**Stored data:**

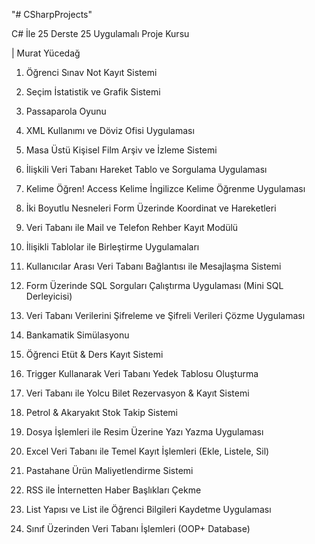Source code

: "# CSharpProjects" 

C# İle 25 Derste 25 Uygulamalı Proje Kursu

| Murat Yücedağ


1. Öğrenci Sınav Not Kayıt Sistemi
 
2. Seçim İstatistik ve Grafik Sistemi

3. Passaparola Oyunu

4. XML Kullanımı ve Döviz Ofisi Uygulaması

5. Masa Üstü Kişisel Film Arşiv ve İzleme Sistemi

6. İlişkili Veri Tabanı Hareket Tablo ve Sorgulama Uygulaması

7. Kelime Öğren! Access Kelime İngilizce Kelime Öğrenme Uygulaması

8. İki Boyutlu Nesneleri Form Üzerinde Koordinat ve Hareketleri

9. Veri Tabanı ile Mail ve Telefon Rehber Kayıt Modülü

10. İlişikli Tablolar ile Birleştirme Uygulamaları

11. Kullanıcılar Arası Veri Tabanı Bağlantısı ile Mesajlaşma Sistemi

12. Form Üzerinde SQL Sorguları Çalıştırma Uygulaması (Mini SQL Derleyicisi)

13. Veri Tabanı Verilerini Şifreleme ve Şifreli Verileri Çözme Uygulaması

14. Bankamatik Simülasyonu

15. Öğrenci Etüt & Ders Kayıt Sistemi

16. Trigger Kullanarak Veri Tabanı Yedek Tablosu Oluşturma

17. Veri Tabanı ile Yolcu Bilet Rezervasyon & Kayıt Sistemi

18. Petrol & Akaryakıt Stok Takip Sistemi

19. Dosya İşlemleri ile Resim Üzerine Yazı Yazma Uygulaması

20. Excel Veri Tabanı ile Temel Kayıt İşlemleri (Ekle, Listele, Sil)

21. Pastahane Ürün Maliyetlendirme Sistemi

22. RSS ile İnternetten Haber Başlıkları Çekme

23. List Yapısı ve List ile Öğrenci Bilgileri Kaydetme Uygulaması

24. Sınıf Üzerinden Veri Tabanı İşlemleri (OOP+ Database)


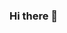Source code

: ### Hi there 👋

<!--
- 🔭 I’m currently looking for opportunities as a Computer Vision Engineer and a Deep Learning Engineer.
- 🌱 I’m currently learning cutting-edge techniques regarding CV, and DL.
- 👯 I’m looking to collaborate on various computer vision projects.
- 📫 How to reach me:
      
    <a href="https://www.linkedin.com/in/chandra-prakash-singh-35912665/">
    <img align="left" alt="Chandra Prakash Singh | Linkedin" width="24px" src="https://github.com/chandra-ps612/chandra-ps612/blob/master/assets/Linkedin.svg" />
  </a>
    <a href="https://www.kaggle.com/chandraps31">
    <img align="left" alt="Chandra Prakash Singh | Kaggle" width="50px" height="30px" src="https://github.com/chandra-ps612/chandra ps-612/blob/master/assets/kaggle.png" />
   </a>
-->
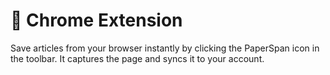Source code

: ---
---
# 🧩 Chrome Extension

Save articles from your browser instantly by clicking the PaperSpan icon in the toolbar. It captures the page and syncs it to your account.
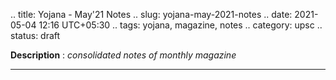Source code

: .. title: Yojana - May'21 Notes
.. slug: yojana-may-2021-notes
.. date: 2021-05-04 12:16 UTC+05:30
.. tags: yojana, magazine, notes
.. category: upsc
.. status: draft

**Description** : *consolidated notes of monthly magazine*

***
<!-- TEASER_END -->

--

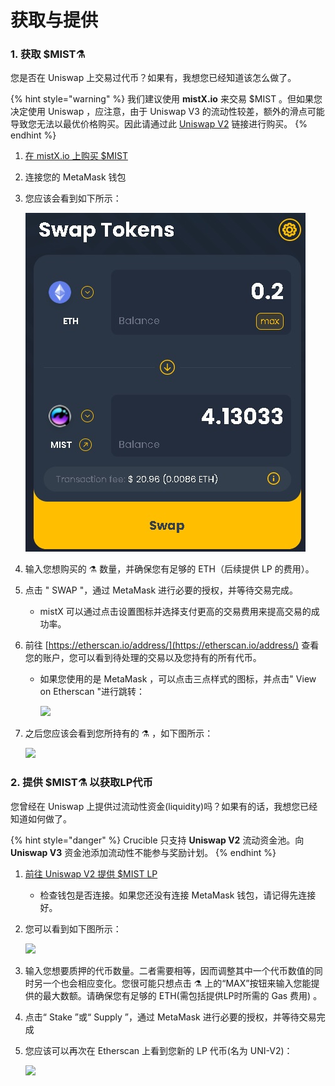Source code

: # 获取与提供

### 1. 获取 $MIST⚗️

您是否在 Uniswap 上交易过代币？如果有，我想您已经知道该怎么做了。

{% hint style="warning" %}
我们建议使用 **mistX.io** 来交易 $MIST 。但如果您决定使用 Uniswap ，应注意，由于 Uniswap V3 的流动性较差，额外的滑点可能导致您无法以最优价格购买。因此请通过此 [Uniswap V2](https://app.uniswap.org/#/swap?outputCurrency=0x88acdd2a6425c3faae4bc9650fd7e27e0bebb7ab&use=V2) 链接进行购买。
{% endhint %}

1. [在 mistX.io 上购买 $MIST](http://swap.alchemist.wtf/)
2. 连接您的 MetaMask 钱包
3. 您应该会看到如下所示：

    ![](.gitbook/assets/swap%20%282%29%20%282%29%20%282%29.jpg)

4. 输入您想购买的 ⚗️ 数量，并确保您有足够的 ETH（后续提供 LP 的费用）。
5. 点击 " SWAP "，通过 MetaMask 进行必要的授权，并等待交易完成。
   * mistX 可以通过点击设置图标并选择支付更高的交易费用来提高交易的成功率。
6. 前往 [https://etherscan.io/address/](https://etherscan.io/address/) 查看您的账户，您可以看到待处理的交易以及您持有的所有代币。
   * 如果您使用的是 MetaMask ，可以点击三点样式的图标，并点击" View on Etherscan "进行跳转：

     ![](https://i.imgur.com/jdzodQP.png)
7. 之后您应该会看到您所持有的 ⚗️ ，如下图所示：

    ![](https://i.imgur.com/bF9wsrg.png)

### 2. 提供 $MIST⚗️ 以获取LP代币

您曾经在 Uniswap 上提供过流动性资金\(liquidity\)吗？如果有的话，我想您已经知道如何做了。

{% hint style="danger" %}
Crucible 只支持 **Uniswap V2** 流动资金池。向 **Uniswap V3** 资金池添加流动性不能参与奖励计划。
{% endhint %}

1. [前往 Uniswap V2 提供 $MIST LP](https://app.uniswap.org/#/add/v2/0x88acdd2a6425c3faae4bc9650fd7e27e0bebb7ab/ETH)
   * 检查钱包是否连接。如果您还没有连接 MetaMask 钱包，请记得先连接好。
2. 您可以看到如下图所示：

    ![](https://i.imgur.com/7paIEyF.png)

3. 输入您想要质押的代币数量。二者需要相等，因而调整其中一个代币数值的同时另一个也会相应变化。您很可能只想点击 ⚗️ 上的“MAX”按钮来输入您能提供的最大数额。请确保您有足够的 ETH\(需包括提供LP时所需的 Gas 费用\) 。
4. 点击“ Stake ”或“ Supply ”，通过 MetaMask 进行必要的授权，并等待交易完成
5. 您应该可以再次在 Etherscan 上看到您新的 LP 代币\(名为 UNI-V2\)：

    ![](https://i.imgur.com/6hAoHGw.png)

**Your instructions:** Note every line of the records that holds the word "href", and copy it.

**Response to the task:**
    <a href="https://www.linkedin.com/in/chandra-prakash-singh-35912665/">
    <a href="https://www.kaggle.com/chandraps31">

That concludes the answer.